Work request:
Lines below containing the word "Ensure" should be copied out.

Data under study:
───
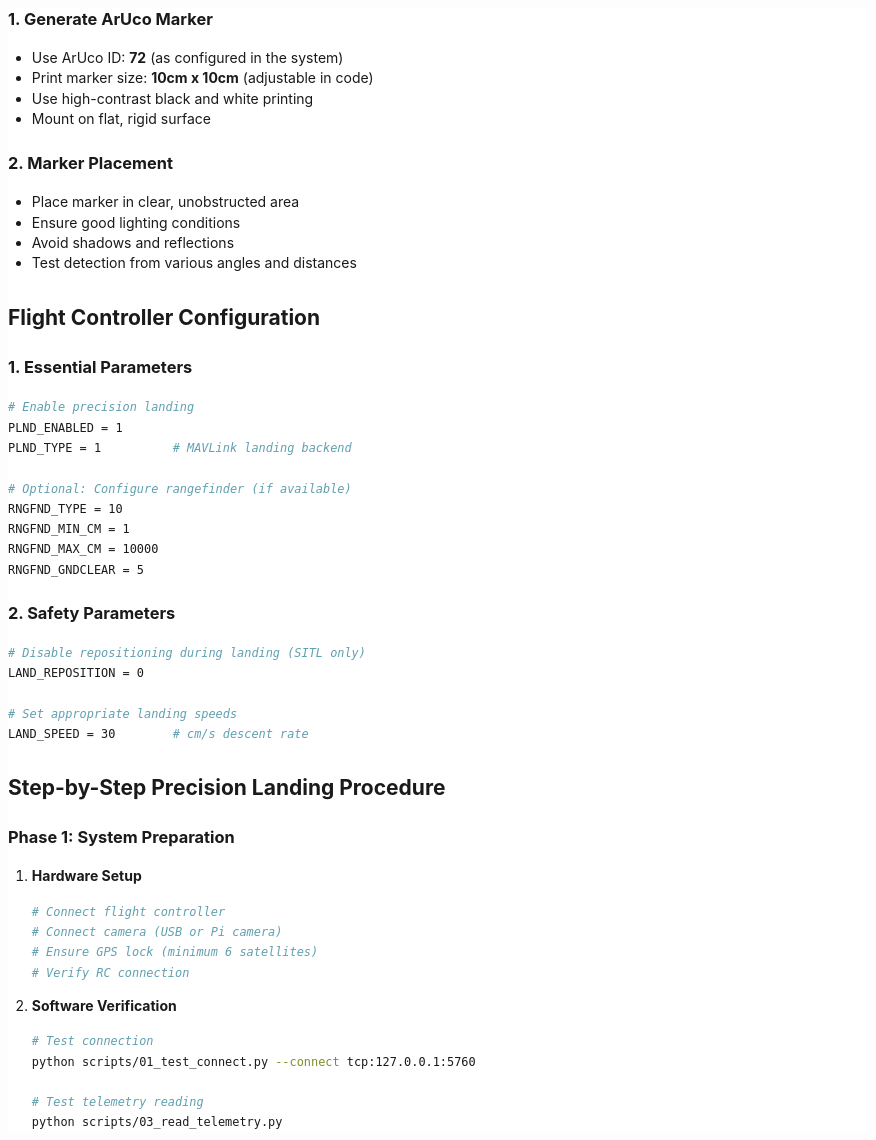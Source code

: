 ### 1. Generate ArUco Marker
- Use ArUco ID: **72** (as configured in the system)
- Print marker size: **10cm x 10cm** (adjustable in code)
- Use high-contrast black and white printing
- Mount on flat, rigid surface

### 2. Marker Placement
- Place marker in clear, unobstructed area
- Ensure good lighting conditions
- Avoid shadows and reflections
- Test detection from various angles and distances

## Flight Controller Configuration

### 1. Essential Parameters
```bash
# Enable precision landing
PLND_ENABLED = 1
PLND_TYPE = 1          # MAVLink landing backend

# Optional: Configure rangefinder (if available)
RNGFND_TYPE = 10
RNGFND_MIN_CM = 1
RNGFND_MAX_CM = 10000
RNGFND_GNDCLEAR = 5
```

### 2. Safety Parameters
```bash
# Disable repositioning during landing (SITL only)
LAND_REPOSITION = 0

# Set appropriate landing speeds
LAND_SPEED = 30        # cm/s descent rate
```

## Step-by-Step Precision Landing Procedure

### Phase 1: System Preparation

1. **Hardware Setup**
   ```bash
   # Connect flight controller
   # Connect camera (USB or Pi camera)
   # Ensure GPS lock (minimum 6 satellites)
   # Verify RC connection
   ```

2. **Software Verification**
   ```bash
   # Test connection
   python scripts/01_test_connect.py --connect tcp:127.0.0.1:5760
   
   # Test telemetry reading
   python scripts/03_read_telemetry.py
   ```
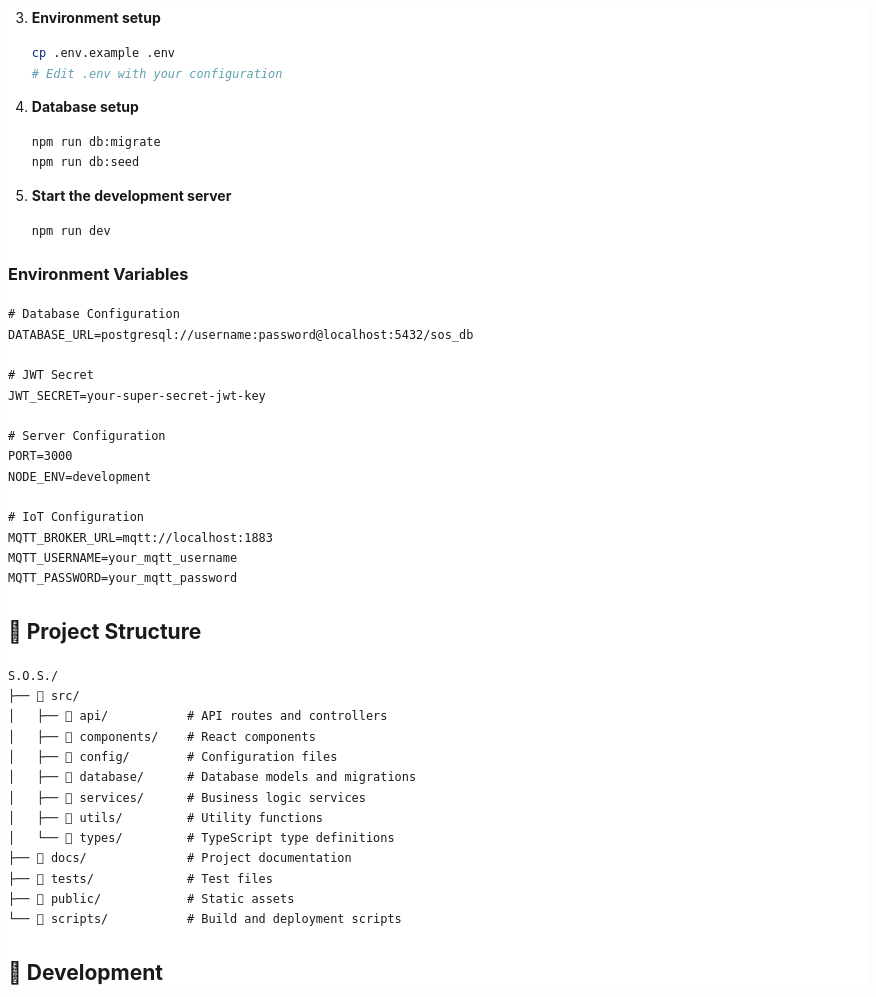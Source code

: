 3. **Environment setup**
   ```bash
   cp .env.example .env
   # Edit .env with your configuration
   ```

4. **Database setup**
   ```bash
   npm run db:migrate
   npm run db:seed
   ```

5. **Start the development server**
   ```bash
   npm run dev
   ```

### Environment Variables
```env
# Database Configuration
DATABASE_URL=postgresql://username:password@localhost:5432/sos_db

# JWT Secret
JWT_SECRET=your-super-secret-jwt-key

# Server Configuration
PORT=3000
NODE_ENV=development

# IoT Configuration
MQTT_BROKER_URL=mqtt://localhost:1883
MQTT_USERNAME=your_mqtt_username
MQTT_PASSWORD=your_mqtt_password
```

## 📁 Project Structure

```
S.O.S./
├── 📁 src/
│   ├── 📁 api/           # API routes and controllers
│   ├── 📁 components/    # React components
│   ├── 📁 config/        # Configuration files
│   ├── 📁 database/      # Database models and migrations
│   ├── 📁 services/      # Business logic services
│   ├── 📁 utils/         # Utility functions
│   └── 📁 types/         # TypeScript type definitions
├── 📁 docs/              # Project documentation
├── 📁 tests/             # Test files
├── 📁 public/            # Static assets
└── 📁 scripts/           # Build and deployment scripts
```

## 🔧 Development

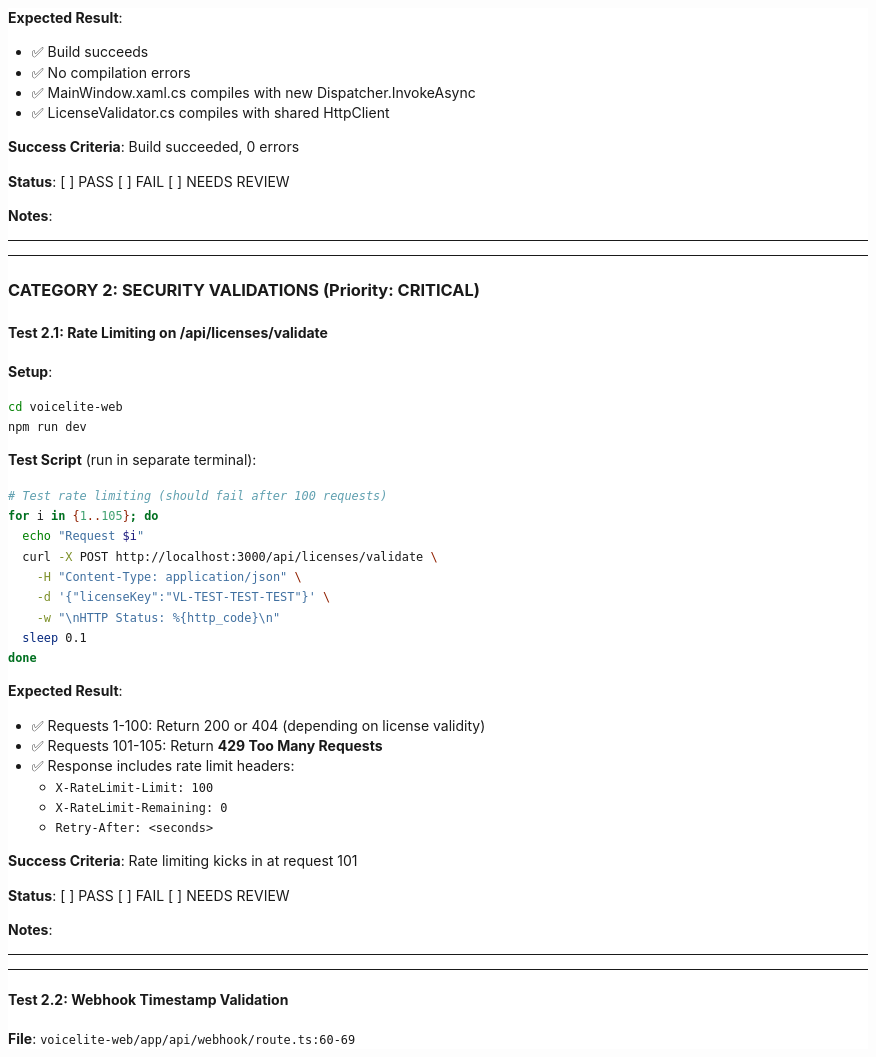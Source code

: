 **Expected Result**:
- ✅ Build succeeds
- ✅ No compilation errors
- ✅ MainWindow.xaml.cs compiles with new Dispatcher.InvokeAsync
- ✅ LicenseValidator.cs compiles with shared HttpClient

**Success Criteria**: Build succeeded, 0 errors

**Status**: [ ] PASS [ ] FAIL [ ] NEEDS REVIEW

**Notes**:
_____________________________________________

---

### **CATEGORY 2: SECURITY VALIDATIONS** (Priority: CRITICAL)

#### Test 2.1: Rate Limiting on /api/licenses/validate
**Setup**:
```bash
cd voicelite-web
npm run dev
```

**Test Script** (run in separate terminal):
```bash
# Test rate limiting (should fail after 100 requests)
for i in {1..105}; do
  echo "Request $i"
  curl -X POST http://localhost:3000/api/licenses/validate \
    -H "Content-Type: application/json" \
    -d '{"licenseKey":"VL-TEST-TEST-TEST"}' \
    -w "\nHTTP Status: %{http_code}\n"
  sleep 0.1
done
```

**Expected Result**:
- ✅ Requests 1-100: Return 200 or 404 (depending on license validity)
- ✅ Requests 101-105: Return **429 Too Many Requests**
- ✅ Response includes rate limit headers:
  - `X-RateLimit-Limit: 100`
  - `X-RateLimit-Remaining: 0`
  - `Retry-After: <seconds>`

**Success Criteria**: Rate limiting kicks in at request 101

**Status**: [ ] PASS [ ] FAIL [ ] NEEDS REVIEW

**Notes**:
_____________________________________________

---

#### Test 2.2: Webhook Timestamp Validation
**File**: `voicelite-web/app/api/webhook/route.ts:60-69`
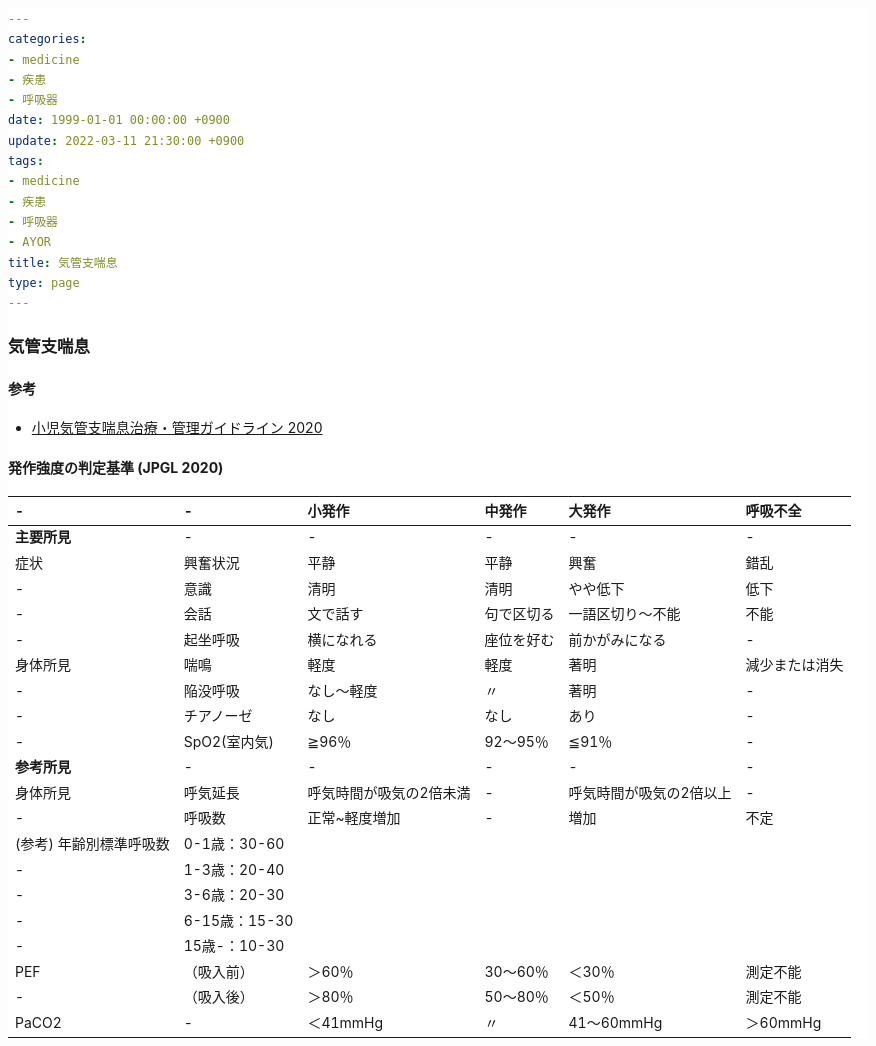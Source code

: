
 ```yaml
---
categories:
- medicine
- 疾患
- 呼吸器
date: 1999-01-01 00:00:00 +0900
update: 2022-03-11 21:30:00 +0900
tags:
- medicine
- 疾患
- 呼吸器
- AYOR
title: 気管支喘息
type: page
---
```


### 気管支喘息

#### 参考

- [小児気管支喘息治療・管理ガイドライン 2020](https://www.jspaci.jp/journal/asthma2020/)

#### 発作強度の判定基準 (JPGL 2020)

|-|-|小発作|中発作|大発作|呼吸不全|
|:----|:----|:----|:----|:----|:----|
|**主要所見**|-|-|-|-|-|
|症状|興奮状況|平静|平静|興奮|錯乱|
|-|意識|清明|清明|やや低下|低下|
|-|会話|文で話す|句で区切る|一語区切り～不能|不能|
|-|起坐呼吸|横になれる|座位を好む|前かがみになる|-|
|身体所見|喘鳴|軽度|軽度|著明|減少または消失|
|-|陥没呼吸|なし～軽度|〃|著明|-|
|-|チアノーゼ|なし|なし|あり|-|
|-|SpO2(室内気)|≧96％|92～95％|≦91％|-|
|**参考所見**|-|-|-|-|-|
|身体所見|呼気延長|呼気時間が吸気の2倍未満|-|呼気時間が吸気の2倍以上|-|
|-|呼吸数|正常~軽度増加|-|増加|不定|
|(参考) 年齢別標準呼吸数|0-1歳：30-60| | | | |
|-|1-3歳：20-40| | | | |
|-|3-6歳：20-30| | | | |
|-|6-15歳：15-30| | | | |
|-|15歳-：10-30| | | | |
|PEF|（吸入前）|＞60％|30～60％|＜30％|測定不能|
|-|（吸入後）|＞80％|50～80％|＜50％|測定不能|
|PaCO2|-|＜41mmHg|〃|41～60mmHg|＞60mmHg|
───
Solution to this exercise:
- Ensure good lighting conditions
   # Ensure GPS lock (minimum 6 satellites)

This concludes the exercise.